Cornell University // Architecture, Art, & Planning
Bachelor of Architecture // Class of 2025
Cornell University // FALL 2022 // ARCH 3101 // SEAN ANDERSON // ‘TUMBA’
This project-in-progress seeks to explore and highlight Puerto Rican culture and resilience in the never-ending diaspora, whether it be in the Caribbean Archipelago or in the East Coast. The final project consists of a ~100,000 sq ft intervention in Lincoln Center, which used to be a Puerto Rican community that has been displaced by the Urban Renewal Act.
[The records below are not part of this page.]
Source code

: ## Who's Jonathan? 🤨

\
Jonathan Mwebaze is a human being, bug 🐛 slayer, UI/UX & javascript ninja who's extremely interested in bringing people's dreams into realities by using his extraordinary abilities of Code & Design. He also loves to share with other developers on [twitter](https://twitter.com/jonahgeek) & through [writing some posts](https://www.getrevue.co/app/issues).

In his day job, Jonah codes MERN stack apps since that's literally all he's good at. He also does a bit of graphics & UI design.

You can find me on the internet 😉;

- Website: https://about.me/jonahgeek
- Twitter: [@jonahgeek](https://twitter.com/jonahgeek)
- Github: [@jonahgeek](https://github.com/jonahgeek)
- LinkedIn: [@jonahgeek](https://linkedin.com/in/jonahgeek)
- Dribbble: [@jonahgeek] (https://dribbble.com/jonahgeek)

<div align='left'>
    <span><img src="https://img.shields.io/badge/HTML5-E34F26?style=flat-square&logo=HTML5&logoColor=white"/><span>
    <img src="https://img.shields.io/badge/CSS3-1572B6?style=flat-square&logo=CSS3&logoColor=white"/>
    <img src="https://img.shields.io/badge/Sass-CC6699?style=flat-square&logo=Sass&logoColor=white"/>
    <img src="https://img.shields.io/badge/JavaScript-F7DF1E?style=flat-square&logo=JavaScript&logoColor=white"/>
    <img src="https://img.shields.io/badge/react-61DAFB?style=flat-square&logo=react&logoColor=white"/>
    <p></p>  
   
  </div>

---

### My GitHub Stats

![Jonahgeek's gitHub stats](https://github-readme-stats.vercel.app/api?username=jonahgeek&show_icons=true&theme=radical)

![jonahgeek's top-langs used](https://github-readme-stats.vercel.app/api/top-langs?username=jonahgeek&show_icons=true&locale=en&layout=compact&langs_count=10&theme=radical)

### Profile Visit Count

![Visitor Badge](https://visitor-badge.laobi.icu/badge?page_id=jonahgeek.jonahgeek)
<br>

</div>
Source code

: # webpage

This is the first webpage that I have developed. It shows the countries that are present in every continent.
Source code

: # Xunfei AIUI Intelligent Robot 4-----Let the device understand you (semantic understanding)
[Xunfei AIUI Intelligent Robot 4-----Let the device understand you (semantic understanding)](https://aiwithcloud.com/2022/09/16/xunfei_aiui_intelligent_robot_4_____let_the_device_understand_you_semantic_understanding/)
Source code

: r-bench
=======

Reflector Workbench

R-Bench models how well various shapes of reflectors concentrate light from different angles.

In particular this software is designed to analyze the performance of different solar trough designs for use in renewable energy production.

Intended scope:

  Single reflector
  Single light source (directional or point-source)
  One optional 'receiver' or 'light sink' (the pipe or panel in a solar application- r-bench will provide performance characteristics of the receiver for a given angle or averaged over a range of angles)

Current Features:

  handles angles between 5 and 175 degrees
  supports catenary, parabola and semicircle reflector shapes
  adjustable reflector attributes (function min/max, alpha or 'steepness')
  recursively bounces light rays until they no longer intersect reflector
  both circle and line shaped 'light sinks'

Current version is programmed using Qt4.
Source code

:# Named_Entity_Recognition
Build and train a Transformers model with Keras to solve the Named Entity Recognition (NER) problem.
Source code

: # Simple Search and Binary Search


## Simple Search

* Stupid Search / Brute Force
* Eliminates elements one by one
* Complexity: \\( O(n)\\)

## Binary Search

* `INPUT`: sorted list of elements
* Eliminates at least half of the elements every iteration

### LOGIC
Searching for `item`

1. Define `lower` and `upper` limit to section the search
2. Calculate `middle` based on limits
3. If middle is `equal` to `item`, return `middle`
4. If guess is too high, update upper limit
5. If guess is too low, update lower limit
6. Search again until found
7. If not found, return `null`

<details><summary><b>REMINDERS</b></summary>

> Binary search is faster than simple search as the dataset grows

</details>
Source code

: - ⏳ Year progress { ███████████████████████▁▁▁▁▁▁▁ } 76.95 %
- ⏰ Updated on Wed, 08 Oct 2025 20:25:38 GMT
The intervention exists in what would previously be known as Damrosch Park; as such, it makes use of the existing landscape to create an interior garden on the first floor, symbolizing a threshold between the past, present, and potential future of LC. The next two floors largely consist of work and exhibition space for Caribbean artists to start to paint back the color of San Juan Hill into the Lincoln Center as their vibrance will radiate out to LC’s white marble canvas. This program is enclosed in thin brick arches trying to mix Lincoln Center’s form with San Juan Hill’s texture, further achieved through the incorporation of large, stained glass windows, or ‘vitrales’. These openings rotate during the day to allow guests to move through the space freely and close at night. The interior’s light allows the glasses’ color to bleed into its surroundings, effectively ‘painting’ the Lincoln Center.